:: Stored data ::
************

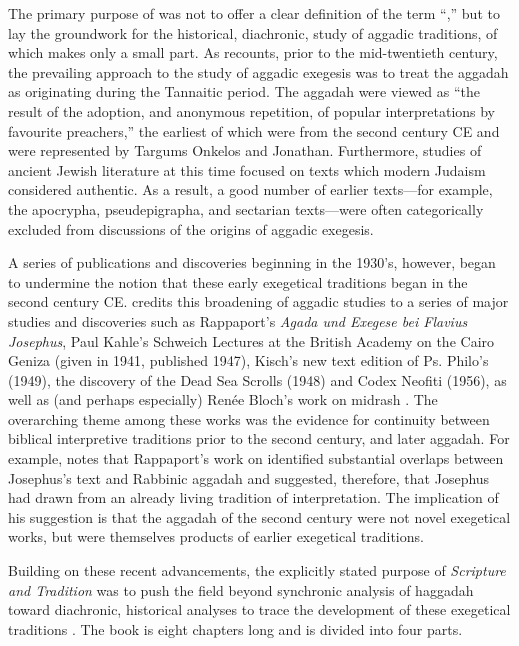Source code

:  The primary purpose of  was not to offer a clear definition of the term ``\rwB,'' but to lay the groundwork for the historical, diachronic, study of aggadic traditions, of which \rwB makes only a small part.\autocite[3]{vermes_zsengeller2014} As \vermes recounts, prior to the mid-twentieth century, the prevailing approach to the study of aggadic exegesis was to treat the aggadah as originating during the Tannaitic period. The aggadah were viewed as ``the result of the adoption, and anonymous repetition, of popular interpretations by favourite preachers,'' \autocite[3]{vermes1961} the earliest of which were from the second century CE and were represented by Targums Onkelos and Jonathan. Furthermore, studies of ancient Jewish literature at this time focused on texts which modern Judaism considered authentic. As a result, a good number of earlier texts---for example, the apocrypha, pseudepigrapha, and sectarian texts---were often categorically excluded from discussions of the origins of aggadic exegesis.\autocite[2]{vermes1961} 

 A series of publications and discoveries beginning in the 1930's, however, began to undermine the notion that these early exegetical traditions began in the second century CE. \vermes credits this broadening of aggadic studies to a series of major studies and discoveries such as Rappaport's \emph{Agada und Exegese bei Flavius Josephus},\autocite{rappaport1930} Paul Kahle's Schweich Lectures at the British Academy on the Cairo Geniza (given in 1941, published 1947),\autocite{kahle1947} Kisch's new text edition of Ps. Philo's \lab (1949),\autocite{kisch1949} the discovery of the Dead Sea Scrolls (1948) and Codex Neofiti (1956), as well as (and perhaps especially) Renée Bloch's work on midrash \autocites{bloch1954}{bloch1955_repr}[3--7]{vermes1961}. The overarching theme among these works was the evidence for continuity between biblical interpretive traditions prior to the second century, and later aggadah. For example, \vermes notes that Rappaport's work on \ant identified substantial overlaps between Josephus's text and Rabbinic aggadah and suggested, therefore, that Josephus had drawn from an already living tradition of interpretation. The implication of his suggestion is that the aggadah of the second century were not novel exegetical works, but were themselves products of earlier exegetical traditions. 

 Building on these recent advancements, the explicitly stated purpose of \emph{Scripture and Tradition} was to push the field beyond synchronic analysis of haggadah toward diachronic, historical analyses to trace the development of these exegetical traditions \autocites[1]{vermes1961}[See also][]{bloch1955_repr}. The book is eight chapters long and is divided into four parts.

************

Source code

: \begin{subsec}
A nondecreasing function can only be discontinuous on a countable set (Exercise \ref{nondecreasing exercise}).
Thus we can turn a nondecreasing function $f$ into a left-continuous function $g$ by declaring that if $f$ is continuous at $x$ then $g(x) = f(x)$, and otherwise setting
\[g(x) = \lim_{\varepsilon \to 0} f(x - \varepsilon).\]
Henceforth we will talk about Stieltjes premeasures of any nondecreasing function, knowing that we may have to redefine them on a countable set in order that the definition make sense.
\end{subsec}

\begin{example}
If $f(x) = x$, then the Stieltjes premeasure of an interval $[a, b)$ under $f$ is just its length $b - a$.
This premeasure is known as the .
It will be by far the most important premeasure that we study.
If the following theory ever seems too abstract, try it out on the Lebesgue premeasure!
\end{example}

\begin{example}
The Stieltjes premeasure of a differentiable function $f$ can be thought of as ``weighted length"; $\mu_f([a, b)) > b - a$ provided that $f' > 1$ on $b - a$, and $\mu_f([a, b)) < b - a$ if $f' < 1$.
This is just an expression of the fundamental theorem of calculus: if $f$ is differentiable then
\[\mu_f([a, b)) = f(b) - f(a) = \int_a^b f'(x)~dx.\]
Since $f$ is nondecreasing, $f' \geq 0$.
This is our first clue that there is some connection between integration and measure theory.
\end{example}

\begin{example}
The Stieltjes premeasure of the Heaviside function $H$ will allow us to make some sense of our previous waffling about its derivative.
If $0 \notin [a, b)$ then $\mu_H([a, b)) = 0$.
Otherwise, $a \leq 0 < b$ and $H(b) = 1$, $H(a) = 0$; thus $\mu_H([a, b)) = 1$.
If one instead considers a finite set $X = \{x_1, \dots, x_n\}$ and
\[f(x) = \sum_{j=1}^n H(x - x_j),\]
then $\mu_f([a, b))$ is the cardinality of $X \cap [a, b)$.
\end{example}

************

:: About this task ::
With the line that has "f(x - \varepsilon).\]" as the first and the line that has "This premeasure is known as the ." as the last, repeat exactly that run of lines above and no more.

:: Output ::
\[g(x) = \lim_{\varepsilon \to 0} f(x - \varepsilon).\]
Henceforth we will talk about Stieltjes premeasures of any nondecreasing function, knowing that we may have to redefine them on a countable set in order that the definition make sense.
\end{subsec}

\begin{example}
If $f(x) = x$, then the Stieltjes premeasure of an interval $[a, b)$ under $f$ is just its length $b - a$.
This premeasure is known as the .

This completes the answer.